Personal information
- Full name: Cristina Librán Quiroga
- Date of birth: 11 January 2006 (age 20)
- Place of birth: Madrid, Spain
- Height: 1.65 m (5 ft 5 in)
- Position: Midfielder

Team information
- Current team: Juventus
- Number: 46

Youth career
- Madrid CFF B

Senior career*
- Years: Team / Apps / (Gls)
- 2023–2025: Madrid CFF / 64 / (6)
- 2025–: Juventus / 4 / (0)
- 2026: → Servette (loan) / 11 / (2)

International career^{‡}
- 2022–2023: Spain U17 / 18 / (2)
- 2023–: Spain U19 / 28 / (8)
- 2024: Spain U20 / 5 / (0)

Medal record
Women's football
Representing Spain
UEFA Women's Under-19 Championship
| Winner | 2024 Lithuania |  |
| Winner | 2025 Poland |  |

= Cristina Librán =

Spanish footballer (born 2006)

Cristina Librán Quiroga (born 11 January 2006) is a Spanish footballer who plays as a midfielder for Serie A club Juventus and the Spain under-20 national team.

==Club career==
She arrived at the Madrid CFF B, where she won the league and promotion to 1st Federation 2022–2023. She was promoted to the first team in 2023.
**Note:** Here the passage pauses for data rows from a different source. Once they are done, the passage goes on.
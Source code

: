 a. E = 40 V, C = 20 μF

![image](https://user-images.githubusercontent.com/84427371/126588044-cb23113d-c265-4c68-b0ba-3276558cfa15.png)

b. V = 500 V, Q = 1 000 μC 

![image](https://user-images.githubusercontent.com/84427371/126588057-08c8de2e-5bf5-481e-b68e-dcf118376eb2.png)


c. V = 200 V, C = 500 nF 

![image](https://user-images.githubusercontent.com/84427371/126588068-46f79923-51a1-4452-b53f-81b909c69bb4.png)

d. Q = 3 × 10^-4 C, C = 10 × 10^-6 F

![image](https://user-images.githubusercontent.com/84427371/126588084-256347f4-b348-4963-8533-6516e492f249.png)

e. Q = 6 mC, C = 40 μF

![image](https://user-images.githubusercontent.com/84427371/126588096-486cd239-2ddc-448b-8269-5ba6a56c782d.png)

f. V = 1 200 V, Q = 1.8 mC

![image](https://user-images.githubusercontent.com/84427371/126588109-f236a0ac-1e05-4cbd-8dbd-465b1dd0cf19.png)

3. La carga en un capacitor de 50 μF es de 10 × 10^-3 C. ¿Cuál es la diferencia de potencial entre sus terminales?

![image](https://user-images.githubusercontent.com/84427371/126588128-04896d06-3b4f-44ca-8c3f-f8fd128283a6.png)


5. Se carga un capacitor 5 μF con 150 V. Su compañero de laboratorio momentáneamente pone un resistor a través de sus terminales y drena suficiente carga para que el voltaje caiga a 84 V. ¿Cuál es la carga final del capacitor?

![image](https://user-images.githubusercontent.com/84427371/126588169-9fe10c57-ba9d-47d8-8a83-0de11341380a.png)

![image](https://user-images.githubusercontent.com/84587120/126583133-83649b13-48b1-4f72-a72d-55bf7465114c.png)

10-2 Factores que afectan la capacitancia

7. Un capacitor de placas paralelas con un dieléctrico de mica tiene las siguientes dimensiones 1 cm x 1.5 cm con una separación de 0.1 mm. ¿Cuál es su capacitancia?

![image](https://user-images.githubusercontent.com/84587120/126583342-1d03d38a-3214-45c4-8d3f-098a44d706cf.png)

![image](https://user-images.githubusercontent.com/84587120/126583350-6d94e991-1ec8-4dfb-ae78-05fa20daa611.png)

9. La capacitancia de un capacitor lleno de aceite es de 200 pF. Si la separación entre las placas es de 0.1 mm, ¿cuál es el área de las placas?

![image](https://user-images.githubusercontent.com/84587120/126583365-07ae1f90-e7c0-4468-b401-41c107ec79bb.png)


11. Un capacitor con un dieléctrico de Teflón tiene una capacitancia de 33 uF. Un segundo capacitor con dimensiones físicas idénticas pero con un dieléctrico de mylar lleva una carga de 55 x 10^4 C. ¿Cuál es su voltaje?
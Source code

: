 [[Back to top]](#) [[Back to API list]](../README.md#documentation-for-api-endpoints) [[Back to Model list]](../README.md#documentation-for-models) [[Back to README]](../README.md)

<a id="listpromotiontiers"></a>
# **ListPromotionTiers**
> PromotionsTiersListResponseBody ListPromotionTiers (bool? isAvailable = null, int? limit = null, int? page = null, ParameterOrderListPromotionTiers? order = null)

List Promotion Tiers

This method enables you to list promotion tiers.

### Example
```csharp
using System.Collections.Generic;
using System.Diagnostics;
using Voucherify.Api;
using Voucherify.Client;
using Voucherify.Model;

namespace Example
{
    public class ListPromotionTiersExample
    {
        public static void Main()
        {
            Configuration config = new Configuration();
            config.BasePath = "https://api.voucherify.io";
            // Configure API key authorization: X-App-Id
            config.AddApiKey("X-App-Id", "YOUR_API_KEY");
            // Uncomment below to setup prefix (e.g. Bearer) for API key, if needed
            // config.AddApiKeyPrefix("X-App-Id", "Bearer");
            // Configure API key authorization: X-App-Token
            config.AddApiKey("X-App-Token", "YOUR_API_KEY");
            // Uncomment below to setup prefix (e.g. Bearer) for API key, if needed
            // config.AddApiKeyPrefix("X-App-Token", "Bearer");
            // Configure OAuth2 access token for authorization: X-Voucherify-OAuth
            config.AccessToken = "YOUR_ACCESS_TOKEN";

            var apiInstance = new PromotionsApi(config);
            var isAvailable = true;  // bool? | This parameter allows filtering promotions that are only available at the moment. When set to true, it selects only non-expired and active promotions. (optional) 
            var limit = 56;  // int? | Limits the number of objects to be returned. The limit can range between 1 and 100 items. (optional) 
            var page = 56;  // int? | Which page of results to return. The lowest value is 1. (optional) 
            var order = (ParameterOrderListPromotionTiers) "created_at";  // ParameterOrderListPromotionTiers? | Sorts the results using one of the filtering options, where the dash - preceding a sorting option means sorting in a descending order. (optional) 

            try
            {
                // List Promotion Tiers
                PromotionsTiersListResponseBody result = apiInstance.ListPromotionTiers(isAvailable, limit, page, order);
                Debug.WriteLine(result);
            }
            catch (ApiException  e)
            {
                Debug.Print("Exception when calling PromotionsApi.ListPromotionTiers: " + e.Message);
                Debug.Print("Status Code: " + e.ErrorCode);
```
In July 2025, Librán signed a three-year deal with Serie A club Juventus. In January 2026, she went out on loan to Swiss Women's Super League (SWSL) club Servette for the remainder of the season.

==International career==
Librán debuted for the Spain U20 team in 2024 when she played in 2024 UEFA Women's Under-19 Championship. During the 2025 UEFA Women's Under-19 Championship she captained the Spain Under-19 team.